Asteroid of the Half-Month: 89 Julia
Wow, what a summer. Two missions aside, the IAU just had its big meeting.
Our Solar System is a vast place, with almost a million known bodies, and a few million more lurkers, mostly in the smaller (sub-km) size bins. They formed from hundreds of planetesimals, themselves formed from smaller chunks. Some of the planetesimals crashed to bits; some of those re-formed with other fragments. We trace this jigsaw puzzle with chemistry (elemental and isotopic tracers) and dynamics (perturbation and impact studies).
If two puzzle pieces are the S-type (stony) asteroids and C-types (carbonaceous chondrites), then solving the puzzle includes the relationship between the two, and between them and other Solar System pieces. We already saw that there’s no true line between wet asteroids and depleted comets. We saw at 88 Thisbe that the C-complex actually includes a wide range of bodies and materials. Let’s look next to… asteroid 89 Julia, a ‘carbonaceous stony’!

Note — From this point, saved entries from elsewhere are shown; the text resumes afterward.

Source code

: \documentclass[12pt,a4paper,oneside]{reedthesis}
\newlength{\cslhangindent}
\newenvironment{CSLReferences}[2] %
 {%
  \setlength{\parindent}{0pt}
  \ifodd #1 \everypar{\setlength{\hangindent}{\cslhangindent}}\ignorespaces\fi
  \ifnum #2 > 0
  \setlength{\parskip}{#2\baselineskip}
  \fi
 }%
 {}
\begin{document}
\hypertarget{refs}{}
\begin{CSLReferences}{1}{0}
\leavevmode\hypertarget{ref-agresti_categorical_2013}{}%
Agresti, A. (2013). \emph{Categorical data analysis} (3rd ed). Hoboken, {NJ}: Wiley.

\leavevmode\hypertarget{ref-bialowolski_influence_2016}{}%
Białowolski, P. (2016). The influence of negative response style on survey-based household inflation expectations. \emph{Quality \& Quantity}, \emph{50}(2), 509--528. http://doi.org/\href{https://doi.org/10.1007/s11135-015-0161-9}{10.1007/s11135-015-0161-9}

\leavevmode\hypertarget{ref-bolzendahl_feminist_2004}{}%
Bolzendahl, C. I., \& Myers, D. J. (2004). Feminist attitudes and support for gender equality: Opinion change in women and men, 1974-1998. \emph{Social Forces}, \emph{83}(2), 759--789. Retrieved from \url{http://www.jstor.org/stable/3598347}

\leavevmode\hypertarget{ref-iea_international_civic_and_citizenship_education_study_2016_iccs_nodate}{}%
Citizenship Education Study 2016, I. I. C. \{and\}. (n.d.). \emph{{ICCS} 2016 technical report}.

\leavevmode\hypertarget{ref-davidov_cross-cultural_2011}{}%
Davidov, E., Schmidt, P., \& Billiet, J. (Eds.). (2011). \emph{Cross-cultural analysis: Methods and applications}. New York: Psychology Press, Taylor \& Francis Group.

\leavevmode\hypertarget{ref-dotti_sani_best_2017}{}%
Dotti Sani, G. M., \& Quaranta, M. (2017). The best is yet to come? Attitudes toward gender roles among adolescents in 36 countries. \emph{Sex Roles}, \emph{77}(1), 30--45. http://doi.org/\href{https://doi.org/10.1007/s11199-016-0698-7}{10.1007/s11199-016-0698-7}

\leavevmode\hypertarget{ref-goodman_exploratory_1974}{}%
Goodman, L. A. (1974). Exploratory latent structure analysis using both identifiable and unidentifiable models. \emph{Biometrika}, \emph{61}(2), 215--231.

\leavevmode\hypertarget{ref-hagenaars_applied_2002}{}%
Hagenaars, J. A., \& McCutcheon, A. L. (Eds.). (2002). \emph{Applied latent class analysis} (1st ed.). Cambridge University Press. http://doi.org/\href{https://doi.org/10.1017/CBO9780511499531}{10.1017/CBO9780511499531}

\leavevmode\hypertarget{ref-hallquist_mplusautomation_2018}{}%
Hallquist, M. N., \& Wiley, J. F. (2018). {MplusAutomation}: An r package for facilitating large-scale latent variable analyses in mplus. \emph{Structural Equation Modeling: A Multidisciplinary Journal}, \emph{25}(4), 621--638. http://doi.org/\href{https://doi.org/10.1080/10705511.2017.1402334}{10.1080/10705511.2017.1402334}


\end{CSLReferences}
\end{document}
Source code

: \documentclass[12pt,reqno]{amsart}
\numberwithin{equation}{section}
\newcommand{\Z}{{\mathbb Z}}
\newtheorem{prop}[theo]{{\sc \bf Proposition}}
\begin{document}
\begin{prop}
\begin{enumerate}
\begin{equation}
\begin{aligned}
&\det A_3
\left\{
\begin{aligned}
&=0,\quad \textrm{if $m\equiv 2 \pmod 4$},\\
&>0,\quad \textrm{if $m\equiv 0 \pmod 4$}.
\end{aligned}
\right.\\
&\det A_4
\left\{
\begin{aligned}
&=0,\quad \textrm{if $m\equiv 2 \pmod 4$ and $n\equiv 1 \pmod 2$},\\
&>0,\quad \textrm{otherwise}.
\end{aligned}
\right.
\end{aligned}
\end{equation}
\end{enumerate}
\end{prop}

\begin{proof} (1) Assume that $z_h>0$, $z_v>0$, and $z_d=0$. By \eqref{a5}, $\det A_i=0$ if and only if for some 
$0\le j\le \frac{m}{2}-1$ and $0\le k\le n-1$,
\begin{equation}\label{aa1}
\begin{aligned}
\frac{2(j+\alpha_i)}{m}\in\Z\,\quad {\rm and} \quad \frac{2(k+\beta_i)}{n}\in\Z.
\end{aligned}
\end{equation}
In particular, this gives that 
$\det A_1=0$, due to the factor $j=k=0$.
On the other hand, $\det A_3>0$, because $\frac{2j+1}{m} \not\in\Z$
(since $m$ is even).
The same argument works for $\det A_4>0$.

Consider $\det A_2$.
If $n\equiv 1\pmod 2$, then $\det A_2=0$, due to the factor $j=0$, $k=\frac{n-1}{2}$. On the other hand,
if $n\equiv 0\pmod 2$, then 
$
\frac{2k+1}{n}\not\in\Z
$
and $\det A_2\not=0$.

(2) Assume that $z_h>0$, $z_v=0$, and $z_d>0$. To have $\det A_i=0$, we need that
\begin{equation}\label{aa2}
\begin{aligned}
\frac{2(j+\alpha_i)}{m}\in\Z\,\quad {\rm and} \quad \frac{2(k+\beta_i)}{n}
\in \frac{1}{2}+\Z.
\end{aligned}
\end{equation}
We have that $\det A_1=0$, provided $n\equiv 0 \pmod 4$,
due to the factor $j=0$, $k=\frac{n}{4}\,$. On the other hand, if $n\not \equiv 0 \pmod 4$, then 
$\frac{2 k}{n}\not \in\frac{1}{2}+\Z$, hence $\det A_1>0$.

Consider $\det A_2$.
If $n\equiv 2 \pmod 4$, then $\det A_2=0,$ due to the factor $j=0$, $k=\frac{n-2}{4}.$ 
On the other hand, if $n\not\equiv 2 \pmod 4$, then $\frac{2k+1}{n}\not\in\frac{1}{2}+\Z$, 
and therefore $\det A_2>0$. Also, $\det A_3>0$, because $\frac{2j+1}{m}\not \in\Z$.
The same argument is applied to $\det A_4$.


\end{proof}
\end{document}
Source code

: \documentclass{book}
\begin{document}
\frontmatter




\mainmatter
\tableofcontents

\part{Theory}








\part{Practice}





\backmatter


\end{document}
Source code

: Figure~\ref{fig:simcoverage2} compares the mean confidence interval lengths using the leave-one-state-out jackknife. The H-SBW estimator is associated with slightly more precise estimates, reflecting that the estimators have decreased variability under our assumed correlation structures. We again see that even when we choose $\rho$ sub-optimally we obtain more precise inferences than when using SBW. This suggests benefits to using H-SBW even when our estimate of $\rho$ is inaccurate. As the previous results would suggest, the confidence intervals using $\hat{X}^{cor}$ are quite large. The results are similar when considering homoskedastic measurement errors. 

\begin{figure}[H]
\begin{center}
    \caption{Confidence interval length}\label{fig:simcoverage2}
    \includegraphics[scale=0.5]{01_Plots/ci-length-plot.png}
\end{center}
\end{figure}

In recent years, we’ve gotten much better at classifying asteroids (not that we’re there yet). We have also collected far more meteorites, clearly pieces of astero-cometary materials. Meteorites are a bewildering variety of classes and subclasses. What chemicals and their mineral forms link which meteorites to which SSSBs (Small Solar System Bodies)?
In the past decade, we have not only found a key link, fitting two (or more!) puzzle pieces, but there’s some chance we hold a linked sample: a lucky bit of 89 Julia itself.